This is an updated version of my list posted a couple of days ago at
http://lkml.org/lkml/2010/7/31/73.  Again, this email is an attempt
to present the Android guys' requirements, based on my interpretation
of LKML discussions.

Please note that I am not proposing a solution that meets these
requirements, nor am I attempting to judge the various proposed solutions.
In fact, I am not even trying to judge whether the requirements are
optimal, or even whether or not they make sense at all.  My only goal
at the moment is to improve my understanding of what the Android folks'
requirements are.  That said, I do discuss example mechanisms where
needed to clarify the meaning of the requirements.  This should not be
interpreted as a preference for any given example mechanism.

But first I am going to look at nomenclature, as it appears to me that
at least some of the flamage was due to conflicting definitions.

Ducking into the nearest bunker to avoid the hailstorm of frozen fish...

							Thanx, Paul

------------------------------------------------------------------------

DEFINITIONS

These have been updated based on LKML and linux-pm discussions.  The names
are probably still sub-optimal, but incremental progress is nevertheless
a very good thing.  I have also added a section entitled "CATEGORIES OF
APPLICATION BEHAVIOR" based on a suggestion from James Bottomley.

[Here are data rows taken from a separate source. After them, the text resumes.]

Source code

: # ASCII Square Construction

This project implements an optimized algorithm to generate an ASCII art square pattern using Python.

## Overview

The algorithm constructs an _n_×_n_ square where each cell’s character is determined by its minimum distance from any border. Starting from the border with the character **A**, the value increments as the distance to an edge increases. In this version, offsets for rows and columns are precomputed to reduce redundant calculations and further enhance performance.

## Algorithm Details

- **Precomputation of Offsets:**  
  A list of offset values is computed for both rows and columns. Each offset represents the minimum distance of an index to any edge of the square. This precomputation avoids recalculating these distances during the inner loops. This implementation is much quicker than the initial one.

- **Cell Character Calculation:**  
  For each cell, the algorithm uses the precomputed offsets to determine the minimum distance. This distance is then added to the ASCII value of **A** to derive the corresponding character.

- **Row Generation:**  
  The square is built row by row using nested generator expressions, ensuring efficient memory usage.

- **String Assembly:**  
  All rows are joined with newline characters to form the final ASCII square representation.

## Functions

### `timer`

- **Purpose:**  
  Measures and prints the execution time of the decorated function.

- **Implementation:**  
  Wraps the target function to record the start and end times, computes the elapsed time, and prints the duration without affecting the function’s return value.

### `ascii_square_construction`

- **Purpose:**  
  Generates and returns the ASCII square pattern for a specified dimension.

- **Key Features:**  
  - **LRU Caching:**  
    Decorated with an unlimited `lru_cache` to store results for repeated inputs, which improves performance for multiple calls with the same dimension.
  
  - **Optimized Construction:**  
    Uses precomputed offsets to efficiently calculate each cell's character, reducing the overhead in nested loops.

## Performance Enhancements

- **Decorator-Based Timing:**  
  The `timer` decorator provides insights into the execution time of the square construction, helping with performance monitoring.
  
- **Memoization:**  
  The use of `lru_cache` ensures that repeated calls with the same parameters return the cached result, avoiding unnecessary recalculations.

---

o	"Ill-behaved application" AKA "untrusted application" AKA
	"crappy application".  The Android guys seem to be thinking in
	terms of applications that are well-designed and well-implemented
	in general, but which do not take power consumption or battery
	life into account.  Examples include applications designed for
	externally powered PCs.  Many other people seemed to instead be
	thinking in terms of an ill-conceived or useless application,
	perhaps exemplified by "bouncing cows".

	Assuming I have correctly guessed what the Android guys were
	thinking of, perhaps "power-oblivious applications" would be a
	better description, which I will use until someone convinces
	me otherwise.

o	"PM-driving application" are applications that are permitted
	to acquire suspend blockers on Android.  Verion 8 of the
	suspend-blocker patch seems to use group permissions to determine
	which applications are classified as power aware.  More generally,
	PM-driving applications seem to be those that have permission
	to exert some control over the system's sleep state.

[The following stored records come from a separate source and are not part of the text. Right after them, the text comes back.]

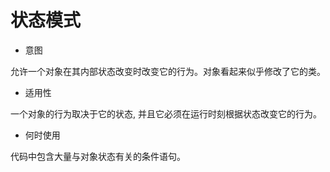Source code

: # 状态模式

- 意图

允许一个对象在其内部状态改变时改变它的行为。对象看起来似乎修改了它的类。

- 适用性

一个对象的行为取决于它的状态, 并且它必须在运行时刻根据状态改变它的行为。

- 何时使用

代码中包含大量与对象状态有关的条件语句。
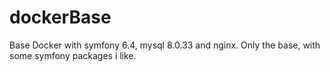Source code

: # dockerBase
Base Docker with symfony 6.4, mysql 8.0.33 and nginx. Only the base, with some symfony packages i like. 
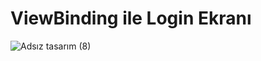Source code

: # ViewBinding ile Login Ekranı
![Adsız tasarım (8)](https://github.com/Fatih20823/LoginEkrani/assets/101557027/03df559a-55cb-4614-9426-c5cfa8499df2)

	Note that an application might be power-oblivious on one Android
	device and PM-driving on another, depending on whether the user
	allows that application to acquire suspend blockers.  The
	classification might even change over time.  For example, a
	user might give an application PM-driving status initially,
	but change his or her mind after some experience with that
	application.

o	Oddly enough, "power-optimized applications" were not discussed.
	See "POWER-OPTIMIZED APPLICATIONS" below for a brief introduction.
	The short version is that power-optimized applications are those
	PM-driving applications that have been aggressively tuned to
	reduce power consumption.

o	Individual devices in an embedded system can enter "device
	low-power states" when not in use.

o	The system as a whole can enter a "system sleep state" when
	the system as a whole is not in use.  Suspend blockers are about
	system sleep states rather than device low-power states.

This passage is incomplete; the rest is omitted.